Friday, April 24, 2009

I Don't Bounce!

I know I don't bounce any more. I've known for quite a while that I don't bounce.

I miss being able to bounce. When you bounce, you can be fearless. Since I've realized that I don't bounce so well any more, I've gotten quite a bit more cautious and, well, to be perfectly honest, a little chicken shit.

I guess I need to be reminded every once in a while that I don't bounce. Seems to be the nature of the "biz" (horses). And it always seems to happen just as I'm getting my back bone back after the last "I don't bounce" experience.

I really have no one to blame but myself. It was avoidable. I should have been smart and spoken up and just said "NO", but I didn't. And I got a refresher course on just how much I really don't bounce.
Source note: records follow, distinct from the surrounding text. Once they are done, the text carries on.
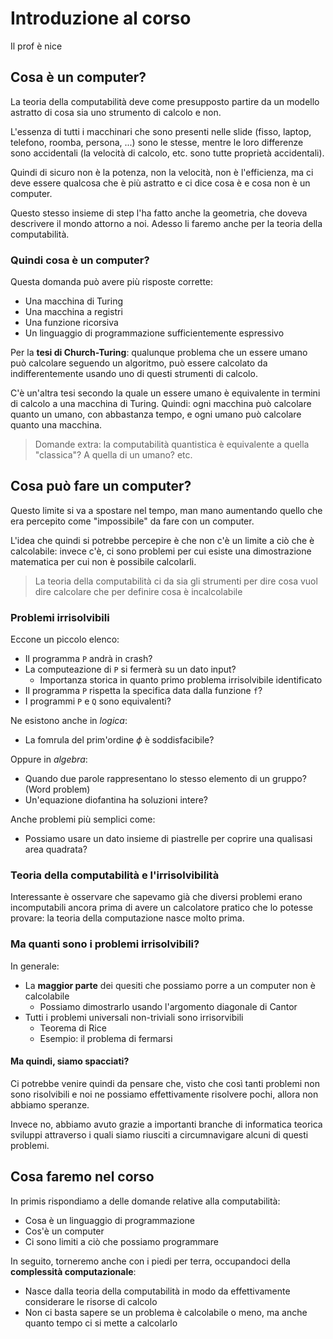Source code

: # Introduzione al corso

Il prof è nice

## Cosa è un computer?

La teoria della computabilità deve come presupposto partire da un modello astratto di cosa sia uno strumento di calcolo e non.

L'essenza di tutti i macchinari che sono presenti nelle slide (fisso, laptop, telefono, roomba, persona, ...) sono le stesse, mentre le loro differenze sono accidentali (la velocità di calcolo, etc. sono tutte proprietà accidentali).

Quindi di sicuro non è la potenza, non la velocità, non è l'efficienza, ma ci deve essere qualcosa che è più astratto e ci dice cosa è e cosa non è un computer.

Questo stesso insieme di step l'ha fatto anche la geometria, che doveva descrivere il mondo attorno a noi. Adesso li faremo anche per la teoria della computabilità.

### Quindi cosa è un computer?

Questa domanda può avere più risposte corrette:
- Una macchina di Turing
- Una macchina a registri
- Una funzione ricorsiva
- Un linguaggio di programmazione sufficientemente espressivo

Per la **tesi di Church-Turing**: qualunque problema che un essere umano può calcolare seguendo un algoritmo, può essere calcolato da indifferentemente usando uno di questi strumenti di calcolo.

C'è un'altra tesi secondo la quale un essere umano è equivalente in termini di calcolo a una macchina di Turing. Quindi: ogni macchina può calcolare quanto un umano, con abbastanza tempo, e ogni umano può calcolare quanto una macchina.

> Domande extra: la computabilità quantistica è equivalente a quella "classica"? A quella di un umano? etc.

## Cosa può fare un computer?

Questo limite si va a spostare nel tempo, man mano aumentando quello che era percepito come "impossibile" da fare con un computer.

L'idea che quindi si potrebbe percepire è che non c'è un limite a ciò che è calcolabile: invece c'è, ci sono problemi per cui esiste una dimostrazione matematica per cui non è possibile calcolarli.

> La teoria della computabilità ci da sia gli strumenti per dire cosa vuol dire calcolare che per definire cosa è incalcolabile

### Problemi irrisolvibili

Eccone un piccolo elenco:
- Il programma `P` andrà in crash?
- La computeazione di `P` si fermerà su un dato input?
  - Importanza storica in quanto primo problema irrisolvibile identificato
- Il programma `P` rispetta la specifica data dalla funzione `f`?
- I programmi `P` e `Q` sono equivalenti?

Ne esistono anche in *logica*:
- La fomrula del prim'ordine $\phi$ è soddisfacibile?

Oppure in *algebra*:
- Quando due parole rappresentano lo stesso elemento di un gruppo? (Word problem)
- Un'equazione diofantina ha soluzioni intere?

Anche problemi più semplici come:
- Possiamo usare un dato insieme di piastrelle per coprire una qualisasi area quadrata?

### Teoria della computabilità e l'irrisolvibilità

Interessante è osservare che sapevamo già che diversi problemi erano incomputabili ancora prima di avere un calcolatore pratico che lo potesse provare: la teoria della computazione nasce molto prima.

### Ma quanti sono i problemi irrisolvibili?

In generale:
- La **maggior parte** dei quesiti che possiamo porre a un computer non è calcolabile
  - Possiamo dimostrarlo usando l'argomento diagonale di Cantor
- Tutti i problemi universali non-triviali sono irrisorvibili
  - Teorema di Rice
  - Esempio: il problema di fermarsi

#### Ma quindi, siamo spacciati?

Ci potrebbe venire quindi da pensare che, visto che così tanti problemi non sono risolvibili e noi ne possiamo effettivamente risolvere pochi, allora non abbiamo speranze.

Invece no, abbiamo avuto grazie a importanti branche di informatica teorica sviluppi attraverso i quali siamo riusciti a circumnavigare alcuni di questi problemi.

## Cosa faremo nel corso

In primis rispondiamo a delle domande relative alla computabilità:
- Cosa è un linguaggio di programmazione
- Cos'è un computer
- Ci sono limiti a ciò che possiamo programmare

In seguito, torneremo anche con i piedi per terra, occupandoci della **complessità computazionale**:
- Nasce dalla teoria della computabilità in modo da effettivamente considerare le risorse di calcolo
- Non ci basta sapere se un problema è calcolabile o meno, ma anche quanto tempo ci si mette a calcolarlo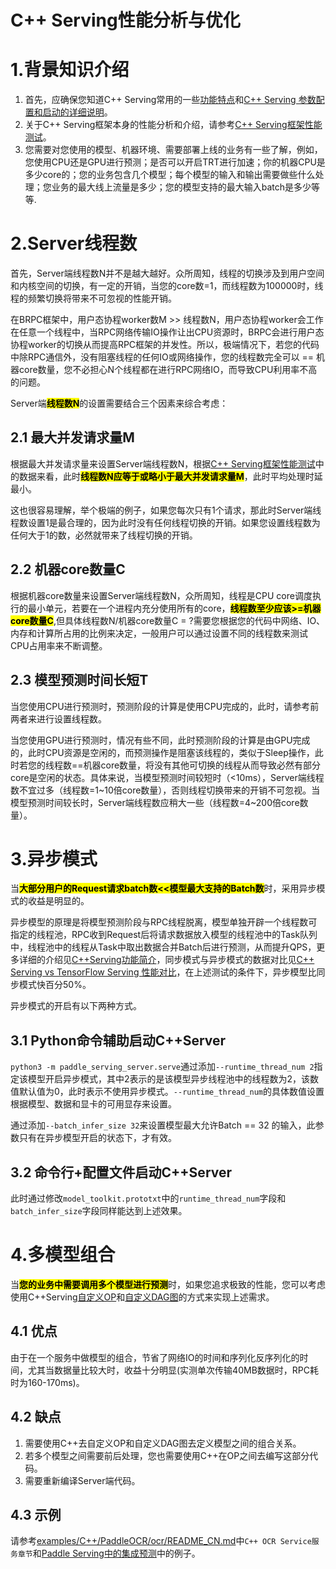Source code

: # C++ Serving性能分析与优化
# 1.背景知识介绍
1) 首先，应确保您知道C++ Serving常用的一些[功能特点](Introduction_CN.md)和[C++ Serving 参数配置和启动的详细说明](../SERVING_CONFIGURE_CN.md)。
2) 关于C++ Serving框架本身的性能分析和介绍，请参考[C++ Serving框架性能测试](Frame_Performance_CN.md)。
3) 您需要对您使用的模型、机器环境、需要部署上线的业务有一些了解，例如，您使用CPU还是GPU进行预测；是否可以开启TRT进行加速；你的机器CPU是多少core的；您的业务包含几个模型；每个模型的输入和输出需要做些什么处理；您业务的最大线上流量是多少；您的模型支持的最大输入batch是多少等等.

# 2.Server线程数

首先，Server端线程数N并不是越大越好。众所周知，线程的切换涉及到用户空间和内核空间的切换，有一定的开销，当您的core数=1，而线程数为100000时，线程的频繁切换将带来不可忽视的性能开销。

在BRPC框架中，用户态协程worker数M >> 线程数N，用户态协程worker会工作在任意一个线程中，当RPC网络传输IO操作让出CPU资源时，BRPC会进行用户态协程worker的切换从而提高RPC框架的并发性。所以，极端情况下，若您的代码中除RPC通信外，没有阻塞线程的任何IO或网络操作，您的线程数完全可以 == 机器core数量，您不必担心N个线程都在进行RPC网络IO，而导致CPU利用率不高的问题。

Server端<mark>**线程数N**</mark>的设置需要结合三个因素来综合考虑：

## 2.1 最大并发请求量M

根据最大并发请求量来设置Server端线程数N，根据[C++ Serving框架性能测试](Frame_Performance_CN.md)中的数据来看，此时<mark>**线程数N应等于或略小于最大并发请求量M**</mark>，此时平均处理时延最小。

这也很容易理解，举个极端的例子，如果您每次只有1个请求，那此时Server端线程数设置1是最合理的，因为此时没有任何线程切换的开销。如果您设置线程数为任何大于1的数，必然就带来了线程切换的开销。

## 2.2 机器core数量C

根据机器core数量来设置Server端线程数N，众所周知，线程是CPU core调度执行的最小单元，若要在一个进程内充分使用所有的core，<mark>**线程数至少应该>=机器core数量C**</mark>,但具体线程数N/机器core数量C = ?需要您根据您的代码中网络、IO、内存和计算所占用的比例来决定，一般用户可以通过设置不同的线程数来测试CPU占用率来不断调整。

## 2.3 模型预测时间长短T

当您使用CPU进行预测时，预测阶段的计算是使用CPU完成的，此时，请参考前两者来进行设置线程数。

当您使用GPU进行预测时，情况有些不同，此时预测阶段的计算是由GPU完成的，此时CPU资源是空闲的，而预测操作是阻塞该线程的，类似于Sleep操作，此时若您的线程数==机器core数量，将没有其他可切换的线程从而导致必然有部分core是空闲的状态。具体来说，当模型预测时间较短时（<10ms），Server端线程数不宜过多（线程数=1~10倍core数量），否则线程切换带来的开销不可忽视。当模型预测时间较长时，Server端线程数应稍大一些（线程数=4~200倍core数量）。

# 3.异步模式
当<mark>**大部分用户的Request请求batch数<<模型最大支持的Batch数**</mark>时，采用异步模式的收益是明显的。

异步模型的原理是将模型预测阶段与RPC线程脱离，模型单独开辟一个线程数可指定的线程池，RPC收到Request后将请求数据放入模型的线程池中的Task队列中，线程池中的线程从Task中取出数据合并Batch后进行预测，从而提升QPS，更多详细的介绍见[C++Serving功能简介](Introduction_CN.md)，同步模式与异步模式的数据对比见[C++ Serving vs TensorFlow Serving 性能对比](Benchmark_CN.md)，在上述测试的条件下，异步模型比同步模式快百分50%。


异步模式的开启有以下两种方式。
## 3.1 Python命令辅助启动C++Server

`python3 -m paddle_serving_server.serve`通过添加`--runtime_thread_num 2`指定该模型开启异步模式，其中2表示的是该模型异步线程池中的线程数为2，该数值默认值为0，此时表示不使用异步模式。`--runtime_thread_num`的具体数值设置根据模型、数据和显卡的可用显存来设置。

通过添加`--batch_infer_size 32`来设置模型最大允许Batch == 32 的输入，此参数只有在异步模型开启的状态下，才有效。

## 3.2 命令行+配置文件启动C++Server

此时通过修改`model_toolkit.prototxt`中的`runtime_thread_num`字段和`batch_infer_size`字段同样能达到上述效果。

# 4.多模型组合
当<mark>**您的业务中需要调用多个模型进行预测**</mark>时，如果您追求极致的性能，您可以考虑使用C++Serving[自定义OP](OP_CN.md)和[自定义DAG图](DAG_CN.md)的方式来实现上述需求。

## 4.1 优点
由于在一个服务中做模型的组合，节省了网络IO的时间和序列化反序列化的时间，尤其当数据量比较大时，收益十分明显(实测单次传输40MB数据时，RPC耗时为160-170ms)。

## 4.2 缺点
1) 需要使用C++去自定义OP和自定义DAG图去定义模型之间的组合关系。
2) 若多个模型之间需要前后处理，您也需要使用C++在OP之间去编写这部分代码。
3) 需要重新编译Server端代码。

## 4.3 示例
请参考[examples/C++/PaddleOCR/ocr/README_CN.md](../../examples/C++/PaddleOCR/ocr/README_CN.md)中`C++ OCR Service服务章节`和[Paddle Serving中的集成预测](Model_Ensemble_CN.md)中的例子。
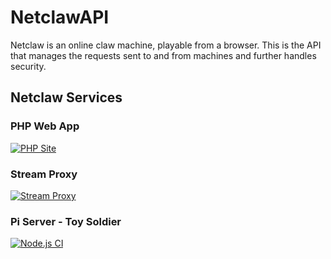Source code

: # NetclawAPI
Netclaw is an online claw machine, playable from a browser. This is the API that manages the requests sent to and from machines and further handles security.

## Netclaw Services
### PHP Web App
[![PHP Site](https://github.com/charliekmcmahon/netclaw-development/actions/workflows/main_netclawproduction.yml/badge.svg)](https://github.com/charliekmcmahon/netclaw-development/actions/workflows/main_netclawproduction.yml)
### Stream Proxy
[![Stream Proxy](https://github.com/charliekmcmahon/Mjpeg-Proxy/actions/workflows/master_netclawvideoproxy.yml/badge.svg)](https://github.com/charliekmcmahon/Mjpeg-Proxy/actions/workflows/master_netclawvideoproxy.yml)
### Pi Server - Toy Soldier
[![Node.js CI](https://github.com/charliekmcmahon/Netclaw-Pi-Server/actions/workflows/node.js.yml/badge.svg)](https://github.com/charliekmcmahon/Netclaw-Pi-Server/actions/workflows/node.js.yml)
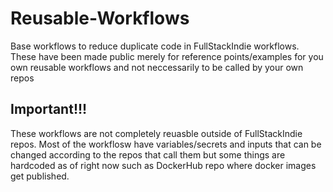 # Reusable-Workflows
Base workflows to reduce duplicate code in FullStackIndie workflows. These have been made public merely for reference points/examples for you own reusable workflows
and not neccessarily to be called by your own repos

## Important!!!
These workflows are not completely reuasble outside of FullStackIndie repos. Most of the workflosw have variables/secrets and inputs that can be changed according to
the repos that call them but some things are hardcoded as of right now such as DockerHub repo where docker images get published. 


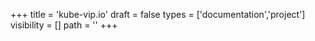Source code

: +++
title = 'kube-vip.io'
draft = false
types = ['documentation','project']
visibility = []
path = ''
+++
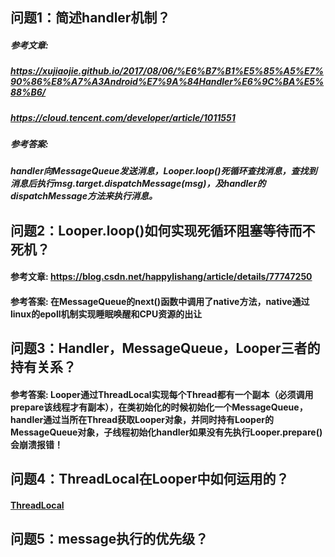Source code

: ## 问题1：简述handler机制？
##### 参考文章: 
##### https://xujiaojie.github.io/2017/08/06/%E6%B7%B1%E5%85%A5%E7%90%86%E8%A7%A3Android%E7%9A%84Handler%E6%9C%BA%E5%88%B6/
##### https://cloud.tencent.com/developer/article/1011551
##### 参考答案: 
##### handler向MessageQueue发送消息，Looper.loop()死循环查找消息，查找到消息后执行msg.target.dispatchMessage(msg)，及handler的dispatchMessage方法来执行消息。
## 问题2：Looper.loop()如何实现死循环阻塞等待而不死机？
#### 参考文章: https://blog.csdn.net/happylishang/article/details/77747250
#### 参考答案: 在MessageQueue的next()函数中调用了native方法，native通过linux的epoll机制实现睡眠唤醒和CPU资源的出让
## 问题3：Handler，MessageQueue，Looper三者的持有关系？
#### 参考答案: Looper通过ThreadLocal实现每个Thread都有一个副本（必须调用prepare该线程才有副本），在类初始化的时候初始化一个MessageQueue，handler通过当所在Thread获取Looper对象，并同时持有Looper的MessageQueue对象，子线程初始化handler如果没有先执行Looper.prepare()会崩溃报错！
## 问题4：ThreadLocal在Looper中如何运用的？
#### [ThreadLocal](https://github.com/knowledgeIsMoney/android-interveiw/blob/master/java%E5%9F%BA%E7%A1%80/ThreadLocal.md)
## 问题5：message执行的优先级？


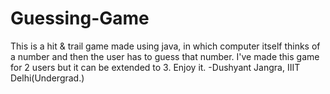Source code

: # Guessing-Game
This is a hit & trail game made using java, in which computer itself thinks of a number and then the user has to guess that number.
I've made this game for 2 users but it can be extended to 3.
Enjoy it.
-Dushyant Jangra, IIIT Delhi(Undergrad.)
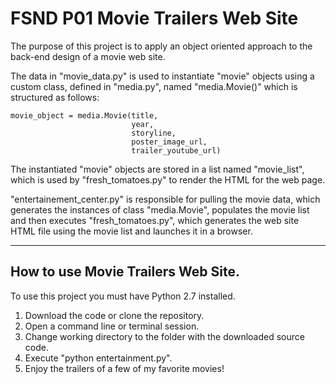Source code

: # FSND P01 Movie Trailers Web Site

The purpose of this project is to apply an object oriented approach to the back-end design of a movie web site.

The data in "movie_data.py" is used to instantiate "movie" objects using a custom class, defined in "media.py",
named "media.Movie()" which is structured as follows:

    movie_object = media.Movie(title,
                               year,
                               storyline,
                               poster_image_url,
                               trailer_youtube_url)

The instantiated "movie" objects are stored in a list named "movie_list", which is used by "fresh_tomatoes.py"
to render the HTML for the web page.

"entertainement_center.py" is responsible for pulling the movie data, which generates the instances of class "media.Movie", populates the movie list and then executes "fresh_tomatoes.py", which generates the web site HTML file using the movie list and launches it in a browser.

* * *

## How to use Movie Trailers Web Site.

To use this project you must have Python 2.7 installed.

1.  Download the code or clone the repository.
2.  Open a command line or terminal session.
3.  Change working directory to the folder with the downloaded source code.
4.  Execute "python entertainment.py".
5.  Enjoy the trailers of a few of my favorite movies!
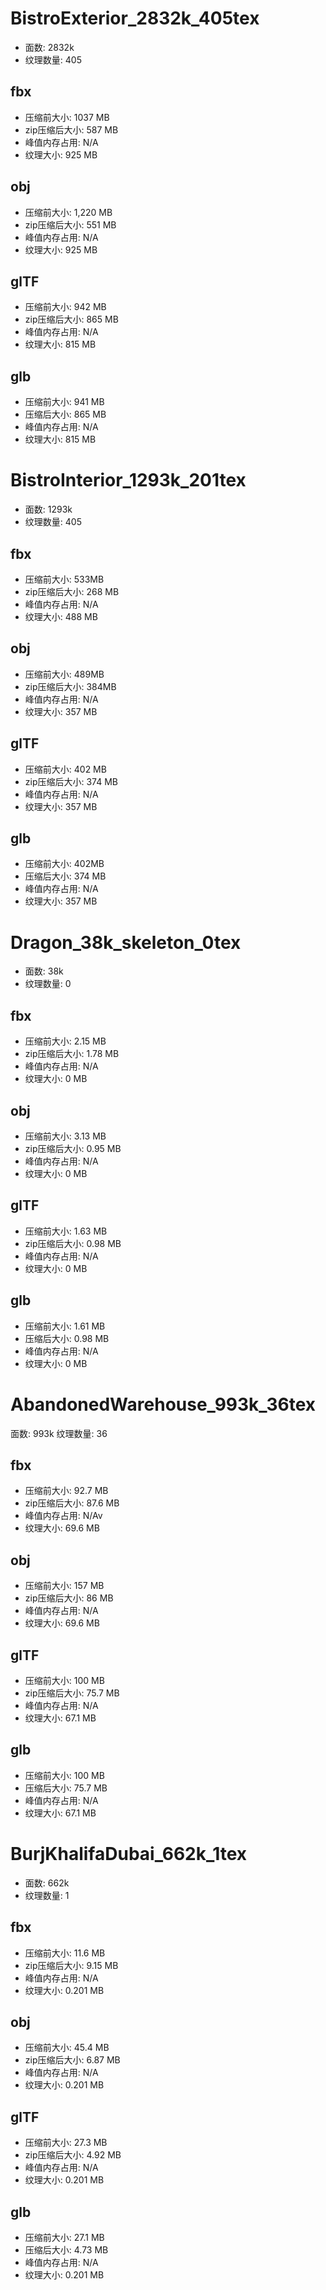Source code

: # BistroExterior_2832k_405tex

- 面数: 2832k
- 纹理数量: 405

## fbx

- 压缩前大小: 1037 MB
- zip压缩后大小: 587 MB
- 峰值内存占用: N/A
- 纹理大小: 925 MB

## obj

- 压缩前大小: 1,220 MB
- zip压缩后大小: 551 MB
- 峰值内存占用: N/A
- 纹理大小: 925 MB

## glTF

- 压缩前大小: 942 MB
- zip压缩后大小: 865 MB
- 峰值内存占用: N/A
- 纹理大小: 815 MB

## glb

- 压缩前大小: 941 MB
- 压缩后大小: 865 MB
- 峰值内存占用: N/A
- 纹理大小: 815 MB

# BistroInterior_1293k_201tex

- 面数: 1293k
- 纹理数量: 405

## fbx

- 压缩前大小: 533MB
- zip压缩后大小: 268 MB
- 峰值内存占用: N/A
- 纹理大小: 488 MB

## obj

- 压缩前大小: 489MB
- zip压缩后大小: 384MB
- 峰值内存占用: N/A
- 纹理大小: 357 MB

## glTF

- 压缩前大小: 402 MB
- zip压缩后大小: 374 MB
- 峰值内存占用: N/A
- 纹理大小: 357 MB

## glb

- 压缩前大小: 402MB
- 压缩后大小: 374 MB
- 峰值内存占用: N/A
- 纹理大小: 357 MB

# Dragon_38k_skeleton_0tex

- 面数: 38k
- 纹理数量: 0

## fbx

- 压缩前大小: 2.15 MB
- zip压缩后大小: 1.78 MB
- 峰值内存占用: N/A
- 纹理大小: 0 MB

## obj

- 压缩前大小: 3.13 MB
- zip压缩后大小: 0.95 MB
- 峰值内存占用: N/A
- 纹理大小: 0 MB

## glTF

- 压缩前大小: 1.63 MB
- zip压缩后大小: 0.98 MB
- 峰值内存占用: N/A
- 纹理大小: 0 MB

## glb

- 压缩前大小: 1.61 MB
- 压缩后大小: 0.98 MB
- 峰值内存占用: N/A
- 纹理大小: 0 MB

# AbandonedWarehouse_993k_36tex

面数: 993k
纹理数量: 36

## fbx

- 压缩前大小: 92.7 MB
- zip压缩后大小: 87.6 MB
- 峰值内存占用: N/Av
- 纹理大小: 69.6 MB

## obj

- 压缩前大小: 157 MB
- zip压缩后大小: 86 MB
- 峰值内存占用: N/A
- 纹理大小: 69.6 MB

## glTF

- 压缩前大小: 100 MB
- zip压缩后大小: 75.7 MB
- 峰值内存占用: N/A
- 纹理大小: 67.1 MB

## glb

- 压缩前大小: 100  MB
- 压缩后大小: 75.7 MB
- 峰值内存占用: N/A
- 纹理大小: 67.1 MB

# BurjKhalifaDubai_662k_1tex

- 面数: 662k
- 纹理数量: 1

## fbx

- 压缩前大小: 11.6 MB
- zip压缩后大小: 9.15 MB
- 峰值内存占用: N/A
- 纹理大小: 0.201 MB

## obj

- 压缩前大小: 45.4 MB
- zip压缩后大小: 6.87 MB
- 峰值内存占用: N/A
- 纹理大小: 0.201 MB

## glTF

- 压缩前大小: 27.3 MB
- zip压缩后大小: 4.92 MB
- 峰值内存占用: N/A
- 纹理大小: 0.201 MB

## glb

- 压缩前大小: 27.1 MB
- 压缩后大小: 4.73 MB
- 峰值内存占用: N/A
- 纹理大小: 0.201 MB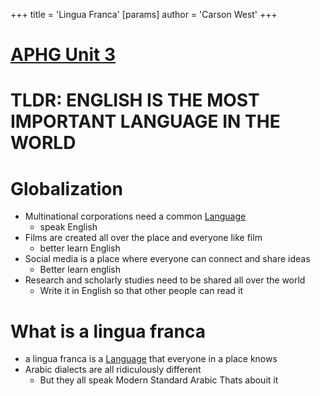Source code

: +++
 title = 'Lingua Franca'
[params]
	author = 'Carson West'
+++
# [APHG Unit 3](./../aphg-unit-3/)

# TLDR: ENGLISH IS THE MOST IMPORTANT LANGUAGE IN THE WORLD

# Globalization
- Multinational corporations need a common [Language](./../language/)
	- speak English
- Films are created all over the place and everyone like film
	- better learn English
- Social media is a place where everyone can connect and share ideas
	- Better learn english
- Research and scholarly studies need to be shared all over the world
	- Write it in English so that other people can read it
# What is a lingua franca
- a lingua franca is a [Language](./../language/) that everyone in a place knows
- Arabic dialects are all ridiculously different
	- But they all speak Modern Standard Arabic
Thats abouit it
I hit the dirt last night.

I hit the dirt hard.

It's been quite a while since I actually hit the dirt. I've been bucked off a few times, but have managed to not actually hit the dirt one way or another. One time I landed on a rather springy bush that just sort of floated me over the ground. One time I ended up on Midori's neck, though the saddle horn and my tailbone are not friends after that one. I've been trying to think of when the last time I really actually hit the dirt was. It's been a while. There was the time that she took off bucking when I was half way on, but I don't really count that since I wasn't technically "mounted". Plus that was gravel. I think the last time I really hit the dirt was when I was starting Fancy. I think. I could be wrong, seems like I've been dumped since then, but it could be that I've just avoided actually "hitting the dirt" every time since then.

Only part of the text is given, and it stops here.